(Data entries)
[Start of Attachment]
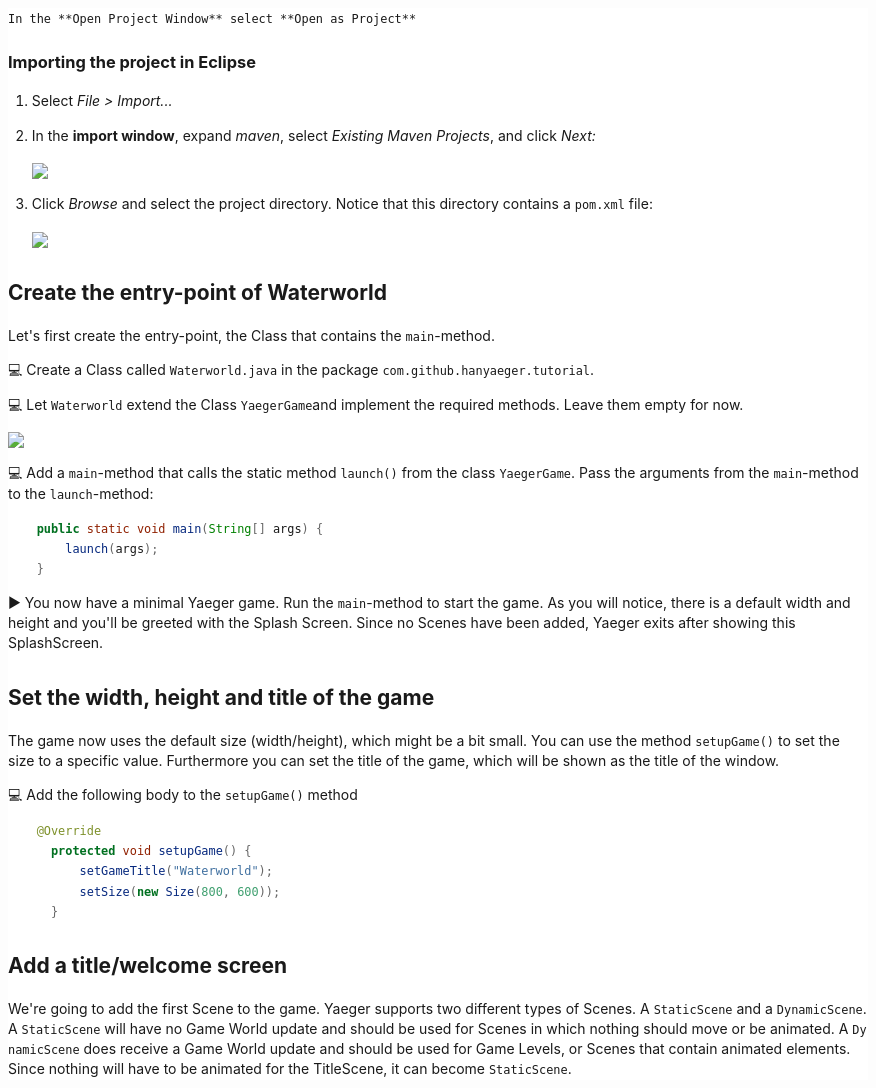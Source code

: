     In the **Open Project Window** select **Open as Project**

### Importing the project in Eclipse
1. Select *File > Import...*
2. In the **import window**, expand *maven*, select *Existing Maven Projects*, and click *Next:*

    <img align="center" src="images/setup/eclipse-import.png">

3. Click *Browse* and select the project directory. Notice that this directory contains a `pom.xml` file:

    <img align="center" src="images/setup/eclipse-select.png">

## Create the entry-point of Waterworld
Let's first create the entry-point, the Class that contains the `main`-method.

:computer: Create a Class called `Waterworld.java` in the package `com.github.hanyaeger.tutorial`.

:computer: Let `Waterworld` extend the Class `YaegerGame`and implement the required methods. Leave them empty for now.

<img align="center" width="70%" src="images/game/splash.png">

:computer: Add a `main`-method that calls the static method `launch()` from the class `YaegerGame`. Pass the arguments from the `main`-method
to the `launch`-method:
```java
    public static void main(String[] args) {
        launch(args);
    }
```

:arrow_forward: You now have a minimal Yaeger game. Run the `main`-method to start the game. As you will
notice, there is a default width and height and you'll be greeted with the
Splash Screen. Since no Scenes have been added, Yaeger exits after showing this SplashScreen.

## Set the width, height and title of the game
The game now uses the default size (width/height), which might be a bit small. You can use the method `setupGame()` to 
set the size to a specific value. Furthermore you can set the title of the game, which will be shown as the title of the window.

:computer: Add the following body to the `setupGame()` method
```java    
    @Override
      protected void setupGame() {
          setGameTitle("Waterworld");
          setSize(new Size(800, 600));
      }
```
## Add a title/welcome screen
We're going to add the first Scene to the game. Yaeger supports two different types of Scenes. 
A `StaticScene` and a `DynamicScene`. A `StaticScene` will have no Game World update and should be used for Scenes
in which nothing should move or be animated. A `DynamicScene` does receive a Game World update and should be 
used for Game Levels, or Scenes that contain animated elements. Since nothing will have to be animated for the TitleScene, 
it can become `StaticScene`.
[End of Attachment]
» Brief
Return every line holding the word "animated" from the records.

» Response for this exercise
in which nothing should move or be animated. A `DynamicScene` does receive a Game World update and should be 
used for Game Levels, or Scenes that contain animated elements. Since nothing will have to be animated for the TitleScene, 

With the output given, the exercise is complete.